SpaceX claims malfunctioning rocket worked just as it was supposed to


SpaceX claims malfunctioning rocket worked just as it was supposed to

SpaceX said its Falcon 9 rocket, launched from Cape Canaveral Air Force Station in Florida, performed flawlessly.

"After review of all data to date, Falcon 9 did everything correctly Sunday night".

A spokesman for Northrop Grumman Corp., which built the satellite, said Monday: "This is a classified mission".

Lawmakers said they will receive classified briefings on a secret USA government satellite that apparently crashed into the sea after it was launched by Elon Musk's SpaceX.

"There's a long tradition of not commenting on problems with classified missions, unless it blows up in such a way that everyone can see it", John Logsdon, founder and former director of the Space Policy Institute at George Washington University, told Bloomberg News. "If we or others find otherwise based on further review, we will report it immediately", SpaceX Chief Operating Officer Gwynne Shotwell said in an emailed statement. "And that would put them as responsible on whether it separated from the second stage". Both the Wall Street Journal and Reuters quoted unnamed officials as saying the satellite did not separate from the Falcon 9 second stage.

SpaceX, however, never officially confirmed mission success. "We can not comment on classified missions". Few details about the satellite are officially known besides its codename "Zuma", not even which government agency meant to use the satellite nor for what objective.

Rep. Mike Rogers (R-Ala.), who heads the House Armed Services Strategic Forces subcommittee, said in a statement Wednesday that "space is a risky business" but his panel remains "committed to providing rigorous oversight that accounts for that risk and ensures that we can meet all of our national security space requirements as the Air Force looks to competitively procure space launch services in the future".

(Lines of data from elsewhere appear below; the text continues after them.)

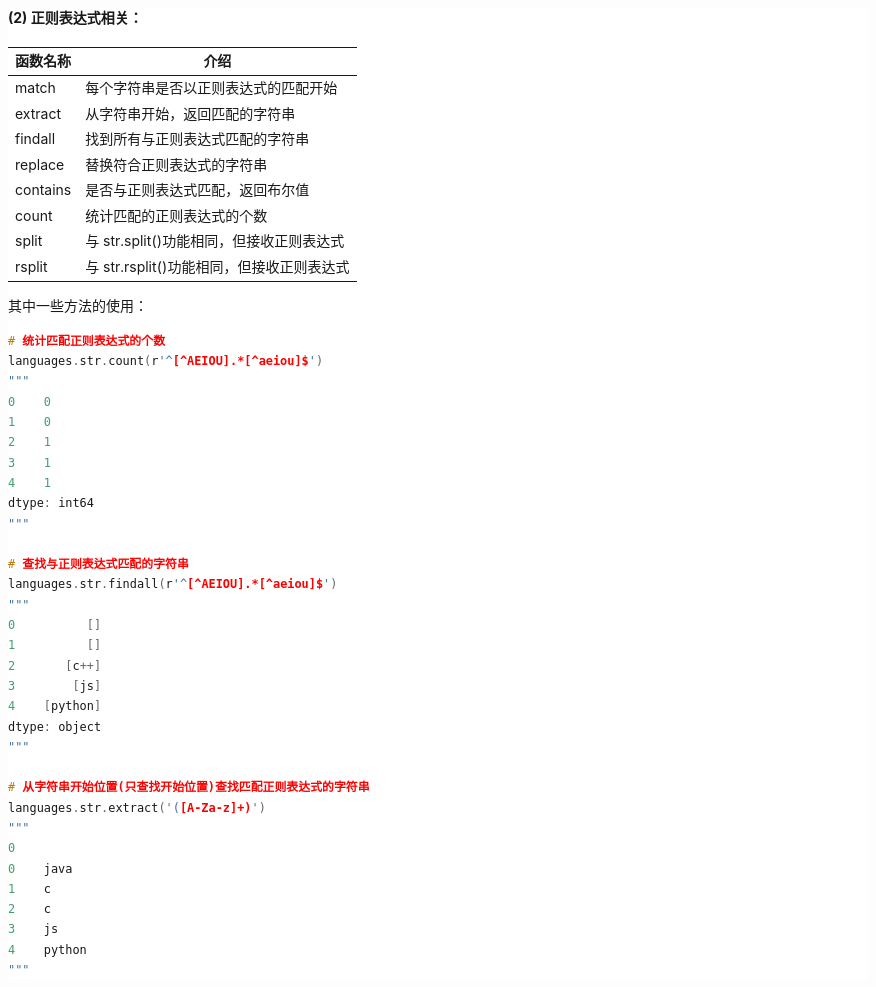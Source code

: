 #### (2) 正则表达式相关：

| 函数名称 | 介绍 |
| --- | --- |
| match | 每个字符串是否以正则表达式的匹配开始 |
| extract | 从字符串开始，返回匹配的字符串 |
| findall | 找到所有与正则表达式匹配的字符串 |
| replace | 替换符合正则表达式的字符串 |
| contains | 是否与正则表达式匹配，返回布尔值 |
| count | 统计匹配的正则表达式的个数 |
| split | 与 str.split()功能相同，但接收正则表达式 |
| rsplit | 与 str.rsplit()功能相同，但接收正则表达式 |

其中一些方法的使用：

```cpp
# 统计匹配正则表达式的个数
languages.str.count(r'^[^AEIOU].*[^aeiou]$')
"""
0    0
1    0
2    1
3    1
4    1
dtype: int64
"""

# 查找与正则表达式匹配的字符串
languages.str.findall(r'^[^AEIOU].*[^aeiou]$')
"""
0          []
1          []
2       [c++]
3        [js]
4    [python]
dtype: object
"""

# 从字符串开始位置(只查找开始位置)查找匹配正则表达式的字符串
languages.str.extract('([A-Za-z]+)')
"""
0
0    java
1    c
2    c
3    js
4    python
"""

```
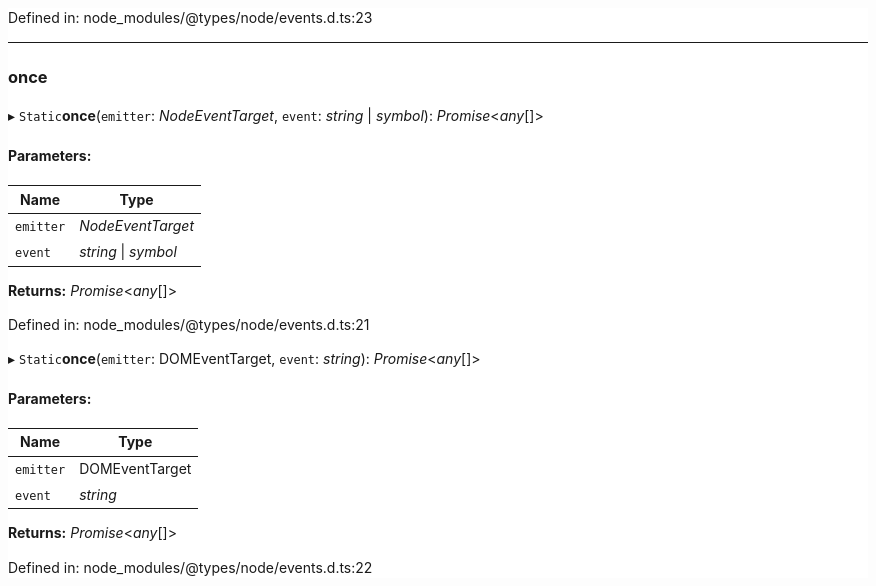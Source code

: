 Defined in: node_modules/@types/node/events.d.ts:23

___

### once

▸ `Static`**once**(`emitter`: *NodeEventTarget*, `event`: *string* \| *symbol*): *Promise*<*any*[]\>

#### Parameters:

Name | Type |
------ | ------ |
`emitter` | *NodeEventTarget* |
`event` | *string* \| *symbol* |

**Returns:** *Promise*<*any*[]\>

Defined in: node_modules/@types/node/events.d.ts:21

▸ `Static`**once**(`emitter`: DOMEventTarget, `event`: *string*): *Promise*<*any*[]\>

#### Parameters:

Name | Type |
------ | ------ |
`emitter` | DOMEventTarget |
`event` | *string* |

**Returns:** *Promise*<*any*[]\>

Defined in: node_modules/@types/node/events.d.ts:22
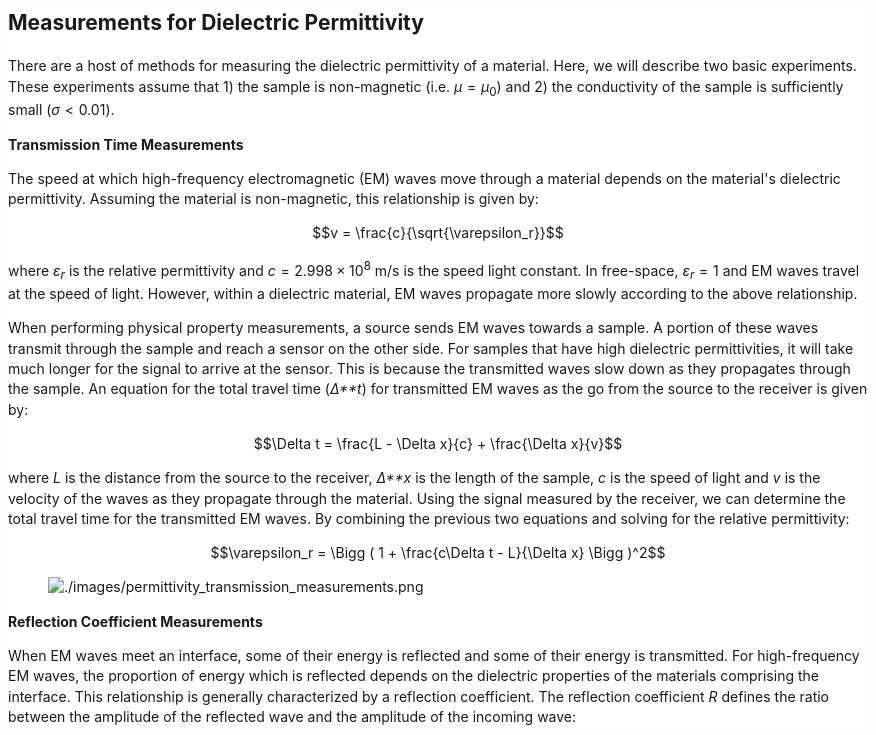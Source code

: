 ## Measurements for Dielectric Permittivity

There are a host of methods for measuring the dielectric permittivity of
a material. Here, we will describe two basic experiments. These
experiments assume that 1) the sample is non-magnetic (i.e.
*μ* = *μ*<sub>0</sub>) and 2) the conductivity of the sample is
sufficiently small (*σ* \< 0.01).

**Transmission Time Measurements**

The speed at which high-frequency electromagnetic (EM) waves move
through a material depends on the material's dielectric permittivity.
Assuming the material is non-magnetic, this relationship is given by:

$$v = \frac{c}{\sqrt{\varepsilon_r}}$$

where *ε*<sub>*r*</sub> is the relative permittivity and
*c* = 2.998 × 10<sup>8</sup> m/s is the speed light constant. In
free-space, *ε*<sub>*r*</sub> = 1 and EM waves travel at the speed of
light. However, within a dielectric material, EM waves propagate more
slowly according to the above relationship.

When performing physical property measurements, a source sends EM waves
towards a sample. A portion of these waves transmit through the sample
and reach a sensor on the other side. For samples that have high
dielectric permittivities, it will take much longer for the signal to
arrive at the sensor. This is because the transmitted waves slow down as
they propagates through the sample. An equation for the total travel
time (*Δ**t*) for transmitted EM waves as the go from the source to the
receiver is given by:

$$\Delta t = \frac{L - \Delta x}{c} + \frac{\Delta x}{v}$$

where *L* is the distance from the source to the receiver, *Δ**x* is the
length of the sample, *c* is the speed of light and *v* is the velocity
of the waves as they propagate through the material. Using the signal
measured by the receiver, we can determine the total travel time for the
transmitted EM waves. By combining the previous two equations and
solving for the relative permittivity:

$$\varepsilon_r = \Bigg ( 1 + \frac{c\Delta t - L}{\Delta x} \Bigg )^2$$

<figure class="align-center">
<img src="./images/permittivity_transmission_measurements.png"
alt="./images/permittivity_transmission_measurements.png" />
</figure>

**Reflection Coefficient Measurements**

When EM waves meet an interface, some of their energy is reflected and
some of their energy is transmitted. For high-frequency EM waves, the
proportion of energy which is reflected depends on the dielectric
properties of the materials comprising the interface. This relationship
is generally characterized by a reflection coefficient. The reflection
coefficient *R* defines the ratio between the amplitude of the reflected
wave and the amplitude of the incoming wave:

Billionaire Musk, who founded the Hawthorne, California-based SpaceX, has since hailed the milestone as a savings deal for the space industry. For most SpaceX launches, the company provides the payload adapter - that's the piece of hardware that connects the satellite to the rocket.

"The most important issue here is whether the Pentagon will rethink its reliability as a provider of launch services", said Thompson, whose think tank receives funding from Boeing and Lockheed. It did stream the successful landing of the Falcon 9 first stage rocket booster after it completed its primary mission.

On its website, SpaceX says it has more than 70 upcoming missions on its launch manifest, which could take several years.

Last year was a banner year for the private space company with 18 launches.

According to Shotwell, data already reviewed has showed that "no design, operational or other changes are needed" that would impact further launches.

The massive Falcon Heavy, which has already been staged on a Cape Canaveral launchpad, stands 230 feet tall and consists of three Falcon 9 first-stage cores.

The fact that SpaceX says the Falcon Heavy launch will move forward as scheduled also indicates there were no issues with the rocket.